I sat down virtually with Dr. Lin Joyce to chat about her creative journey, discuss her narrative insights, and gather advice for writers looking to get into the games industry.
Hello! First things first, please introduce yourself! Please let me know if you have any name or pronoun preferences.
Hello, there! I’m Dr. Lin Joyce. I am the Head of Writing at Gearbox Entertainment. I use she/her pronouns, thank you for asking!
So, before we jump into your current job, let’s talk about your creative journey. The games industry often finds talent from a myriad of backgrounds: what creative positions/experiences did you have before getting into games?
My creative journey started in university. I have a BA in Professional Writing and Editing, an MA in Literature, and a PhD in Art, Technology, and Emerging Communication. The tie that binds those degrees together (aside from student loans) is a love of words, what they mean, and how we use them. The jobs I maintained while in university also speak to my love for language and communication.
Some of my previous positions include Directing the National Writing Project site at West Virginia University, Leading Marketing Content for an educational software company, and Directing Writing and Editorial at another software company. By the time I was hired at a game studio, I had a wealth of professional and educational experiences to draw on.
“My professional experience in the industry has been nothing short of fulfilling. Every day I get to collaborate with incredibly talented creators to bring worlds and stories to life.“
Shifting back to games—how did you get your start in Game Dev and what has your professional experience been like?
Depending on how you look at it, I’d say I got my start in academia.
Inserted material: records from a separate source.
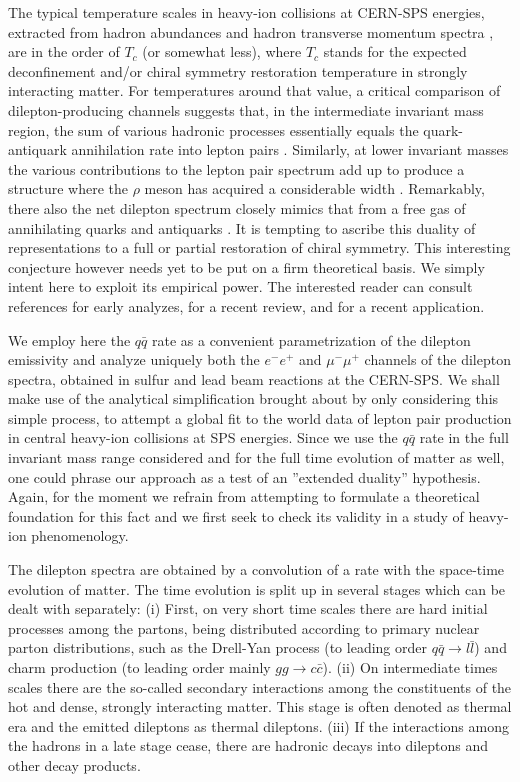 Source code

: The typical temperature scales in heavy-ion collisions
at CERN-SPS energies, extracted from hadron abundances 
\cite{abundances}
and hadron transverse momentum spectra \cite{J.Phys.,Heinz,Cassing}, 
are in the order of 
$T_c$ (or somewhat less), where
$T_c$ stands for the expected deconfinement and/or chiral symmetry
restoration temperature in strongly interacting matter.
For temperatures around that value, 
a critical comparison of dilepton-producing channels suggests that, 
in the intermediate invariant mass region, the sum of various hadronic
processes essentially equals the quark-antiquark annihilation rate into lepton
pairs \cite{LiGale}. 
Similarly, at lower invariant masses the various contributions to the
lepton pair spectrum add up to produce a structure where the $\rho$
meson has acquired a considerable width \cite{RappWambach}. Remarkably,
there also the net dilepton spectrum closely mimics that from a free
gas of annihilating quarks and antiquarks \cite{Klingl_Weise}. 
It is tempting to ascribe this duality of representations to 
a full or partial
restoration of chiral symmetry. This interesting conjecture however 
needs yet to be put on a firm theoretical basis. We simply intent here
to exploit its empirical power. The interested reader
can consult references \cite{Huang,Leonidov_Ruuskanen} for early
analyzes, \cite{RappWambach} for a recent review, and 
\cite{RappShuryak,Phys.Lett.,Schneider} for a recent application. 

We employ here the $q \bar q$ rate 
as a convenient parametrization of the dilepton emissivity
and analyze uniquely 
both the $e^- e^+$ and $\mu^- \mu^+$ channels of the dilepton spectra,
obtained in sulfur and lead beam reactions at the CERN-SPS.
We shall make use of the analytical simplification brought about by
only considering this simple process, to attempt a global fit to the
world data of lepton pair production in central
heavy-ion collisions at SPS 
energies. Since we use the $q \bar q$ rate 
in the full invariant mass range considered and
for the full time evolution of matter as well, 
one could phrase our approach as
a test of an  ''extended duality'' hypothesis. Again, for the moment we
refrain from attempting to formulate a theoretical foundation for this
fact and we first seek to check its validity in a study of heavy-ion
phenomenology.

The dilepton spectra are obtained by a convolution of a rate 
with the space-time evolution of matter. The time evolution is split up
in several stages which can be dealt with separately: 
(i) First, on very short time scales there are hard initial processes
among the partons, being distributed according to primary nuclear
parton distributions, such as the Drell-Yan process
(to leading order $ q \bar q \to l \bar l$)
and charm production
(to leading order mainly $gg \to c \bar c$).
(ii) On intermediate times scales there are the so-called secondary
interactions among the constituents of the hot and dense,
strongly interacting matter. This stage is often denoted as thermal era and
the emitted dileptons as thermal dileptons. 
(iii) If the interactions among the hadrons in a late stage cease, there
are hadronic decays into dileptons and other decay products.

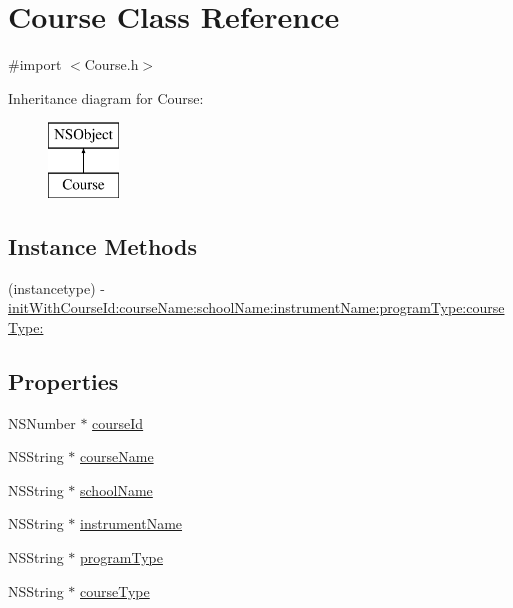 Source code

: \hypertarget{interface_course}{\section{Course Class Reference}
\label{interface_course}
}


{\ttfamily \#import $<$Course.\+h$>$}

Inheritance diagram for Course\+:\begin{figure}[H]
\begin{center}
\leavevmode
\includegraphics[height=2.000000cm]{interface_course}
\end{center}
\end{figure}
\subsection*{Instance Methods}
\begin{DoxyCompactItemize}
\item 
(instancetype) -\/ \hyperlink{interface_course_a1047820e29b5f4aae53c3a161824823d}{init\+With\+Course\+Id\+:course\+Name\+:school\+Name\+:instrument\+Name\+:program\+Type\+:course\+Type\+:}
\end{DoxyCompactItemize}
\subsection*{Properties}
\begin{DoxyCompactItemize}
\item 
N\+S\+Number $\ast$ \hyperlink{interface_course_ad03513473cc83651e36749f9e5c5be69}{course\+Id}
\item 
N\+S\+String $\ast$ \hyperlink{interface_course_ace0d7cddc92e6c0d10b1cac95302e1de}{course\+Name}
\item 
N\+S\+String $\ast$ \hyperlink{interface_course_abb8051bfc97aff735cbb00e75f2fef65}{school\+Name}
\item 
N\+S\+String $\ast$ \hyperlink{interface_course_a907b62f431b16309eb1dddb6786f2456}{instrument\+Name}
\item 
N\+S\+String $\ast$ \hyperlink{interface_course_a75b262e8885356165a97a15b69bf1ff1}{program\+Type}
\item 
N\+S\+String $\ast$ \hyperlink{interface_course_a16df4d28af9a7f6e91a5aa4ce583453d}{course\+Type}
\end{DoxyCompactItemize}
My PhD research focused on interactive narrative systems in games. Following the completion of my PhD, I remained on as faculty and taught game studies and worked in the school’s game lab. I networked a lot during those 6-8 years, talking to game scholars, game journalists, and game developers. My first job in the industry was at Gearbox, when I was hired on as a writer.
My professional experience in the industry has been nothing short of fulfilling. Every day I get to collaborate with incredibly talented creators to bring worlds and stories to life. Seeing something that started as an idea blossom into a playable experience others can share is…wow. It’s a dream. It’s hard work, too, I don’t want to sugar coat it too much. But it’s hard work with both qualitative and quantitative value.
To follow up on that, what is your current position and how would you describe your responsibilities?
I am currently the Head of Writing. I’m the first person at Gearbox to hold the title. That’s an incredible honor, but it also means my latest and greatest creative endeavor is defining the job! At the day-to-day level, I’m responsible for managing Gearbox’s group of talented writers; for analyzing, anticipating, and estimating writing needs across projects and to scope; for maintaining our quality of writing and standards; and for collaborating in the creation of all our story content.
Game studios are often looking for writers and storytellers with a specific background when hiring for a given project. These can be writers with experience in dramatic screenplays or VO direction, or narrative designers heavily involved with various dialogue systems.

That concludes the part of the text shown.